Il Tribunale di Torino, con la “storica” sentenza n. 3145/10 del 3 maggio 2010, aveva accolto la domanda di condanna della Presidenza del Consiglio dei Ministri al risarcimento dei danni nella causa promossa da una ragazza, sequestrata e violentata da due stranieri, la quale, assistita dall’Avv. Marco Bona, aveva lamentato l’inadempimento dell’Italia per la mancata attuazione della direttiva 2004/80/CE del 29 aprile 2004, relativa alla riparazione delle vittime di reato violento.
La direttiva 2004/80/CE statuisce per tutti gli Stati UE il seguente obbligo: “Tutti gli Stati membri provvedono a che le loro normative nazionali prevedano l’esistenza di un sistema di indennizzo delle vittime di reati intenzionali violenti commessi nei rispettivi territori, che garantisca un indennizzo equo ed adeguato delle vittime” (art. 12, paragrafo 2). In pratica, anche lo Stato italiano dovrebbe garantire ai cittadini e agli stranieri, vittime di reati intenzionali e violenti (omicidi dolosi, lesioni dolose, violenze sessuali) commessi sul territorio italiano, un risarcimento (o, perlomeno, un indennizzo) equo e adeguato, ogniqualvolta l’autore del reato sia rimasto sconosciuto o si sia sottratto alla giustizia o, in ogni caso, non abbia risorse economiche per risarcire la o, nel caso di morte, ai famigliari.
La Corte d’Appello di Torino, Sezione III, con la sentenza 23 gennaio 2012, n. 106 aveva confermato la pronuncia del Tribunale, condannando la Presidenza del Consiglio. In particolare, la Corte aveva così concluso: “è certo che l’Italia non ha stabilito un sistema di indennizzo per le vittime di violenza sessuale e pertanto è inadempiente”.
La Corte aveva altresì ritenuto nel caso al suo esame comprovata l’impossibilità per la vittima di conseguire il risarcimento direttamente dai due violentatori: “I due imputati si sono resi latitanti nel giudizio di primo grado e tali sono rimasti nel giudizio di appello; non risulta che abbiano mai espresso qualche forma di pentimento e offerto un benché minimo risarcimento; non si vede che utilità pratica potrebbe avere una causa civile proposta … contro di essi”.

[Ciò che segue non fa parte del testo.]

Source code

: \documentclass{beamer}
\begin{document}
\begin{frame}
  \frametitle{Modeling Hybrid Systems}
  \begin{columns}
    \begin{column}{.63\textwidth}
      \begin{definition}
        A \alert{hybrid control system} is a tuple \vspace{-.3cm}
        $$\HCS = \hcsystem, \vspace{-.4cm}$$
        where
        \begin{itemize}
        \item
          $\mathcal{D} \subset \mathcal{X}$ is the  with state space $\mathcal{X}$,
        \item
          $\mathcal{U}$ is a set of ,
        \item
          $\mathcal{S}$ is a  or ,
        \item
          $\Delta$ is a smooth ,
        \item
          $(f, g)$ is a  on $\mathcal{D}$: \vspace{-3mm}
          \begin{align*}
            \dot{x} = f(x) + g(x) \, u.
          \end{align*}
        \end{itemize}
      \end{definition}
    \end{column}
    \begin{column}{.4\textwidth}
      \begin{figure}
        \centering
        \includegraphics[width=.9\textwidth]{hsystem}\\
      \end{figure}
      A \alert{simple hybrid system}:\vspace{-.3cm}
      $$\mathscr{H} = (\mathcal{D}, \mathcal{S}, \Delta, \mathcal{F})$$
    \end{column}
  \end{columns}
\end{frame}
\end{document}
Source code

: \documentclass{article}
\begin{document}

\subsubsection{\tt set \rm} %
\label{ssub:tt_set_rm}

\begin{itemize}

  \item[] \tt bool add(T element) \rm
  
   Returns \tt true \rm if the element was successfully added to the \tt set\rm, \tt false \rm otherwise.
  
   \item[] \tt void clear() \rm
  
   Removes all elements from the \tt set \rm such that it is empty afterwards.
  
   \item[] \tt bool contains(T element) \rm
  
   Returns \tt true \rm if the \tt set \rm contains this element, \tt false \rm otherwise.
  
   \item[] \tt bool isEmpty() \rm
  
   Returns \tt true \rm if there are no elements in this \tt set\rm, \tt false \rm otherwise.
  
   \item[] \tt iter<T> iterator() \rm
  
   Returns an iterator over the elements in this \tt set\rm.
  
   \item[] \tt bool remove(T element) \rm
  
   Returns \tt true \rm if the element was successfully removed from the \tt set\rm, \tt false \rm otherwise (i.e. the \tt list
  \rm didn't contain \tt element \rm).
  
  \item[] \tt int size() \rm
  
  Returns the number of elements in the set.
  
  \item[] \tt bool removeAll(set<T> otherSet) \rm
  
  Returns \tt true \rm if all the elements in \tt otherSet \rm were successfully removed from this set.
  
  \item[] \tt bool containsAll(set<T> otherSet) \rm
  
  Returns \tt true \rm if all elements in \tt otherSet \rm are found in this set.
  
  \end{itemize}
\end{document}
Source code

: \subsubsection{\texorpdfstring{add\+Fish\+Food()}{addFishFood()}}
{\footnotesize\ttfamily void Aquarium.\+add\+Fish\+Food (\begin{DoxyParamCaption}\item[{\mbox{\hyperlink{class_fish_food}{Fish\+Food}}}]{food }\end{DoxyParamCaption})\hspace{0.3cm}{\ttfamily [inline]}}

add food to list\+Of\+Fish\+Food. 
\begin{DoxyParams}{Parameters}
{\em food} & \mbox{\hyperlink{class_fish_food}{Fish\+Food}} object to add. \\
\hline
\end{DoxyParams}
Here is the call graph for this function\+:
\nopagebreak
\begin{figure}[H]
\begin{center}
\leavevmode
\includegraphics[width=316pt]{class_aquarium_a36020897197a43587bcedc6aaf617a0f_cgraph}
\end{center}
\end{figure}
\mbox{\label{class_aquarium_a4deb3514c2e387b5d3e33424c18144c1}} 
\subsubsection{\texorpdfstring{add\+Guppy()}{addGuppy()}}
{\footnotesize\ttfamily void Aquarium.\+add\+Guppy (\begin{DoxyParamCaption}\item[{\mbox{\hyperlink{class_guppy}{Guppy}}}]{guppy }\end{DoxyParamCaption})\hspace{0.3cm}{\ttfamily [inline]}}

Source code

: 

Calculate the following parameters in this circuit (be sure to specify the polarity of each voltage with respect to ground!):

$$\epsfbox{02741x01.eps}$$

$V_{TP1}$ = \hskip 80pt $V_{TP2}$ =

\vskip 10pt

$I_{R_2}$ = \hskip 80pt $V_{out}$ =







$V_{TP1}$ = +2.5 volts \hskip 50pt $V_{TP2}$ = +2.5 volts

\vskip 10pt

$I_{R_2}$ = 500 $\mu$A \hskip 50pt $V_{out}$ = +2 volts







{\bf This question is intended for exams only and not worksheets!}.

Nel mese di maggio 2012 la Presidenza del Consiglio dei Ministri ha proposto ricorso di Cassazione avverso la sentenza d’appello. La vittima, assistita dall’Avv. Umberto Oliva e dall’Avv. Francesco Bracciani insieme all’Avv. Marco Bona, ha promosso controricorso, notificandolo il 26 giugno 2012. I legali Bona e Oliva commentano così quest’ultima iniziativa: «Siamo pervenuti all’ultima fase di un processo importante per la ragazza che tuteliamo e per tante altre vittime di reati gravissimi che diversamente da quanto avviene negli altri Stati dell’Unione Europea sono impossibilitate ad accadere alla tutela statale imposta all’Italia dalla direttiva 2004/80/CE. L’inadempimento dello Stato italiano, già accertato dal Tribunale e dalla Corte d’Appello di Torino, risulta evidente e pure grave. Confidiamo che anche la Cassazione si pronunci nello stesso senso. Una sentenza favorevole della Suprema corte sarebbe fondamentale per incentivare lo Stato a dare piena attuazione alla direttiva».